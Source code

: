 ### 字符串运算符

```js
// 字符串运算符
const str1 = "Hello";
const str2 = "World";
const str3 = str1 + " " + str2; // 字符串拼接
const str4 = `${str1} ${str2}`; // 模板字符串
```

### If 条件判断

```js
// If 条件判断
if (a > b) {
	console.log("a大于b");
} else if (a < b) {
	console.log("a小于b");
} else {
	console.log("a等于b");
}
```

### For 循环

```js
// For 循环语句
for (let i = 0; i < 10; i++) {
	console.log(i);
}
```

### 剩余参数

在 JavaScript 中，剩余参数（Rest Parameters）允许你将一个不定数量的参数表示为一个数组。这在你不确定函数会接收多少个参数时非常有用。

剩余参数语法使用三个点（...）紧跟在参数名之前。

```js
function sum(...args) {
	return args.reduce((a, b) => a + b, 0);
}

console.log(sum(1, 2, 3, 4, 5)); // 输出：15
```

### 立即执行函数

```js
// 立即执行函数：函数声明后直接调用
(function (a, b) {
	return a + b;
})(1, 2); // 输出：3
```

......

_Assignment_. The answer must be the full listing, repeated word for word.

_Output for this task_.
Source code

: ### 字符串运算符

```js
// 字符串运算符
const str1 = "Hello";
const str2 = "World";
const str3 = str1 + " " + str2; // 字符串拼接
const str4 = `${str1} ${str2}`; // 模板字符串
```

### If 条件判断

```js
// If 条件判断
if (a > b) {
	console.log("a大于b");
} else if (a < b) {
	console.log("a小于b");
} else {
	console.log("a等于b");
}
```

### For 循环

```js
// For 循环语句
for (let i = 0; i < 10; i++) {
	console.log(i);
}
```

### 剩余参数

在 JavaScript 中，剩余参数（Rest Parameters）允许你将一个不定数量的参数表示为一个数组。这在你不确定函数会接收多少个参数时非常有用。

剩余参数语法使用三个点（...）紧跟在参数名之前。

```js
function sum(...args) {
	return args.reduce((a, b) => a + b, 0);
}

console.log(sum(1, 2, 3, 4, 5)); // 输出：15
```

### 立即执行函数

```js
// 立即执行函数：函数声明后直接调用
(function (a, b) {
	return a + b;
})(1, 2); // 输出：3
```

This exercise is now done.